Stored data entries
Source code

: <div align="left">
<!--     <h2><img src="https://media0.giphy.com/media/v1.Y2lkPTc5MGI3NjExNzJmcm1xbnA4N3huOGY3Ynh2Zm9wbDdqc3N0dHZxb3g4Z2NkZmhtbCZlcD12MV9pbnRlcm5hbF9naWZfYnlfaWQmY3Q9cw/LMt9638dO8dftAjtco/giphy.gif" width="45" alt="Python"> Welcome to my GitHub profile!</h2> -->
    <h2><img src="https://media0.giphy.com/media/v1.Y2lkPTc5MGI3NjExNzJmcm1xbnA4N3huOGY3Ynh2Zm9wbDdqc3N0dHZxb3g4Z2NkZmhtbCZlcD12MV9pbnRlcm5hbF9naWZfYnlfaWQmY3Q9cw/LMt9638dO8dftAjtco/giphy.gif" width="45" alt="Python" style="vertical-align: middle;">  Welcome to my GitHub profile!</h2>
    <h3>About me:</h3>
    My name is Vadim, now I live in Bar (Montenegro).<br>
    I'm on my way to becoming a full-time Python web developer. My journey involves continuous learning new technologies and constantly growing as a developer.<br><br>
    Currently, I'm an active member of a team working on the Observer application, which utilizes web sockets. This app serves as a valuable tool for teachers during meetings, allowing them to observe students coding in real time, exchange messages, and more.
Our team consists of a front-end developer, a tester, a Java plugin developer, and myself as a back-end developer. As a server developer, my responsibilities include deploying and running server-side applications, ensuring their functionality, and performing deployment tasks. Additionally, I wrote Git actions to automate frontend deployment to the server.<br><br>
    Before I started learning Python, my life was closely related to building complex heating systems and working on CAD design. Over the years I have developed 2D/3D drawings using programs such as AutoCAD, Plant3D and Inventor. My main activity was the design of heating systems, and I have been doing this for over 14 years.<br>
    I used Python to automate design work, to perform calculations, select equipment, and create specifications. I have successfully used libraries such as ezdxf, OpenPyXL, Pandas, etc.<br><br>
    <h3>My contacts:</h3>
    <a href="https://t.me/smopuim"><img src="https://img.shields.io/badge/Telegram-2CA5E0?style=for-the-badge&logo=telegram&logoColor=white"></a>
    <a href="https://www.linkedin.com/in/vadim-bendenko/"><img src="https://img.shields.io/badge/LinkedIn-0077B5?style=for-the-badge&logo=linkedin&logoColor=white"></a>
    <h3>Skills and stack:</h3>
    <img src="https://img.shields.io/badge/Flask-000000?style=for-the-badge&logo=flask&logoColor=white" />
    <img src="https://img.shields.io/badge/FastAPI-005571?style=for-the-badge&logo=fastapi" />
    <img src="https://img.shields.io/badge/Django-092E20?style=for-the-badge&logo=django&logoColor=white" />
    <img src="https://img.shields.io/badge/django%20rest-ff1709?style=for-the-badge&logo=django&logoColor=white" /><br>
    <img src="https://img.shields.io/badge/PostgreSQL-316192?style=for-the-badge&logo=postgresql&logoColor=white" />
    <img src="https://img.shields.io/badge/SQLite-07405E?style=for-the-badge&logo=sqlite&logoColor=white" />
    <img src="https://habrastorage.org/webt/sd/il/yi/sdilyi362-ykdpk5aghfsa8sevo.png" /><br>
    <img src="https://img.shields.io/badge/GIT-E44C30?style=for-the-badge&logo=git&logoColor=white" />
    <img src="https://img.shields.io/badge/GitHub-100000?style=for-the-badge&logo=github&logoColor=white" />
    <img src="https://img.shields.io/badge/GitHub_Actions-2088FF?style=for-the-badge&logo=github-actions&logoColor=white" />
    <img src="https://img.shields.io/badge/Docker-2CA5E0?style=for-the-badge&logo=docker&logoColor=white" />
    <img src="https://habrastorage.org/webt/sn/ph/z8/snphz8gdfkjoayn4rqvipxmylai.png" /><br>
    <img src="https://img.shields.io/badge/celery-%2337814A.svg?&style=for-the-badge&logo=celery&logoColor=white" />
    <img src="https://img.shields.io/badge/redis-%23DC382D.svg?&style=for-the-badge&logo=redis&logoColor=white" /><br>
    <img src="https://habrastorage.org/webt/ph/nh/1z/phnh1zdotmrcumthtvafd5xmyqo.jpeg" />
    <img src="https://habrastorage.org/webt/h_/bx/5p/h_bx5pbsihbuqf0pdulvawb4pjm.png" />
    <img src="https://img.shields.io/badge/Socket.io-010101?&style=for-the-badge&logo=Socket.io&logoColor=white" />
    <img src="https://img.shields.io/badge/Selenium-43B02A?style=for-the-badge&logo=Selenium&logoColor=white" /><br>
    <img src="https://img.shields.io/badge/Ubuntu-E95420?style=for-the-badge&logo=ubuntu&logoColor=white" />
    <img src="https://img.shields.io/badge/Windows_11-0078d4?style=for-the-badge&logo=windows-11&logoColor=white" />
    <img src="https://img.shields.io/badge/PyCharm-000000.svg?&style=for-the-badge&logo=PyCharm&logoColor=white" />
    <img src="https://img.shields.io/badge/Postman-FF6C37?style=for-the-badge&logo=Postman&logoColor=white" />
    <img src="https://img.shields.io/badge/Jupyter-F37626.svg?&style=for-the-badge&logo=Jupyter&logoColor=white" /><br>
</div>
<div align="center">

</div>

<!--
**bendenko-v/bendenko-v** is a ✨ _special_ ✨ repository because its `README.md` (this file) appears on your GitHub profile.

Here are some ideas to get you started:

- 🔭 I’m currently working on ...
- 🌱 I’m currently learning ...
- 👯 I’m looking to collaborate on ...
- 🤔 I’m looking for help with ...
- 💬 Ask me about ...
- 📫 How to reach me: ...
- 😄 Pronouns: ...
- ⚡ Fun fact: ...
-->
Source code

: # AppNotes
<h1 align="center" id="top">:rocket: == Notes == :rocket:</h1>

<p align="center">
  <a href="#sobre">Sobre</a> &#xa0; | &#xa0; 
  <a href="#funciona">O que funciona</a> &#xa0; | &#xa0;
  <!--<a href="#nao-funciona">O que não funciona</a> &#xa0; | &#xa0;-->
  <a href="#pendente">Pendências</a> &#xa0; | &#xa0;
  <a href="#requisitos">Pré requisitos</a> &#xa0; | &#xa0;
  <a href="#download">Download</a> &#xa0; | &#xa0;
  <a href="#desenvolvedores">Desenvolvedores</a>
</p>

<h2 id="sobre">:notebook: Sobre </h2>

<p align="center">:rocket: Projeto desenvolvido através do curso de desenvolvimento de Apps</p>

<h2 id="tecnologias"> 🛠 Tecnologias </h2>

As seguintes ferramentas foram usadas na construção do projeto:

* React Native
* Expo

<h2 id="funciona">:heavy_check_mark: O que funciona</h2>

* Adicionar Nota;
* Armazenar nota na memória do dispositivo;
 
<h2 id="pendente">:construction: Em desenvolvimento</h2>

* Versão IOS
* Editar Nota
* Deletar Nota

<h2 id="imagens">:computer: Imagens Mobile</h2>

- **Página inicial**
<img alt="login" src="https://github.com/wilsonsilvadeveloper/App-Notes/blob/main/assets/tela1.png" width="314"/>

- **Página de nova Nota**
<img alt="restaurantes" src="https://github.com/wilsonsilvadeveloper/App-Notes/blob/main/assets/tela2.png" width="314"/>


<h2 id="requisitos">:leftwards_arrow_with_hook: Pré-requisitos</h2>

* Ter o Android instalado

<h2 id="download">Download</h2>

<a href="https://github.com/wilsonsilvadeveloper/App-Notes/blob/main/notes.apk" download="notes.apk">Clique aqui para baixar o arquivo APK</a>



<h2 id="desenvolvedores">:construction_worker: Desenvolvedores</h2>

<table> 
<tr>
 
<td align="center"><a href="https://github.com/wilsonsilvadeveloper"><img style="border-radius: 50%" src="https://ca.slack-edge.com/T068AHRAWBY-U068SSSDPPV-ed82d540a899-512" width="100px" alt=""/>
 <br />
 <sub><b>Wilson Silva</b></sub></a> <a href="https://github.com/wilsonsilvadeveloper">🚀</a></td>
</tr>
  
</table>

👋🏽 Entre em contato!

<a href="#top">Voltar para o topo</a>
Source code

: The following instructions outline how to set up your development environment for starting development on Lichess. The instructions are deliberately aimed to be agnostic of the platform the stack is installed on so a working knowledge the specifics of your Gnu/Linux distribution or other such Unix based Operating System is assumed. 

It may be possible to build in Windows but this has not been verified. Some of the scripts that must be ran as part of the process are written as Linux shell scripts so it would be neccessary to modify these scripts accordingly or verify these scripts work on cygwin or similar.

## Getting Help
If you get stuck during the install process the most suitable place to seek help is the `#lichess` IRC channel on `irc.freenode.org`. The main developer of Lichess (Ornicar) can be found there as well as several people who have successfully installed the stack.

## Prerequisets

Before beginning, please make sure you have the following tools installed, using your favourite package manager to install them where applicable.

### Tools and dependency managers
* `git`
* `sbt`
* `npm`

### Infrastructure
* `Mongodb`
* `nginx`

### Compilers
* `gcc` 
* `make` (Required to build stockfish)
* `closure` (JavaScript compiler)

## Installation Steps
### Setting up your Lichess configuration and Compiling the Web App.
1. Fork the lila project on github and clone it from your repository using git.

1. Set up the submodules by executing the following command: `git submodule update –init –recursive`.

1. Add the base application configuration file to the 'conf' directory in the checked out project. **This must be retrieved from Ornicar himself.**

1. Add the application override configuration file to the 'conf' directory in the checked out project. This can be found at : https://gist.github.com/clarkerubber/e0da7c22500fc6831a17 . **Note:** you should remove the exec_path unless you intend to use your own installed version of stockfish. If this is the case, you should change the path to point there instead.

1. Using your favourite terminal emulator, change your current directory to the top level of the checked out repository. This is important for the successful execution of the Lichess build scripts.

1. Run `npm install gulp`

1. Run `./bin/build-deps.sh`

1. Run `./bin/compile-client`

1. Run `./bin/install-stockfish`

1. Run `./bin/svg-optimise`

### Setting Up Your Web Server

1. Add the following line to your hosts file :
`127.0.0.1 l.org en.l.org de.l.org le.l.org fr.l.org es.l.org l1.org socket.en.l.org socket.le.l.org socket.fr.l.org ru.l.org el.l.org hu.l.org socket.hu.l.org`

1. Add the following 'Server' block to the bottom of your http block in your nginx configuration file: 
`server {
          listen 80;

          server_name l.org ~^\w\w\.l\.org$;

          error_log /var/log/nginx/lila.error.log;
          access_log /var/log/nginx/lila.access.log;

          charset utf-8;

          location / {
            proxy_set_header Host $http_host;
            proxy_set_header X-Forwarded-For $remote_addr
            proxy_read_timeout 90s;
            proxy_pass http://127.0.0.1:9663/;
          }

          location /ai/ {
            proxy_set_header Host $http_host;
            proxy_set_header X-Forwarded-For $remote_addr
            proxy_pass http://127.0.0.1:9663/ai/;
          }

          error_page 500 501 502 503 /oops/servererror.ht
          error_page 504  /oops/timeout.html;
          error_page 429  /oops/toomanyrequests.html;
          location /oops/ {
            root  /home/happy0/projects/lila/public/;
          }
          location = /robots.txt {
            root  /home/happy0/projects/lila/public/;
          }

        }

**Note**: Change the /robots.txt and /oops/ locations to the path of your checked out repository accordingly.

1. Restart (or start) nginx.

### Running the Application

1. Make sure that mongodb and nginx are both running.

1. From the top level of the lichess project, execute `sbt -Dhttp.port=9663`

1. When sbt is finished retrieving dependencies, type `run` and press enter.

## Problem to solve
List every line above that holds the word "desenvolvimento".

## The completed task
<p align="center">:rocket: Projeto desenvolvido através do curso de desenvolvimento de Apps</p>
<h2 id="pendente">:construction: Em desenvolvimento</h2>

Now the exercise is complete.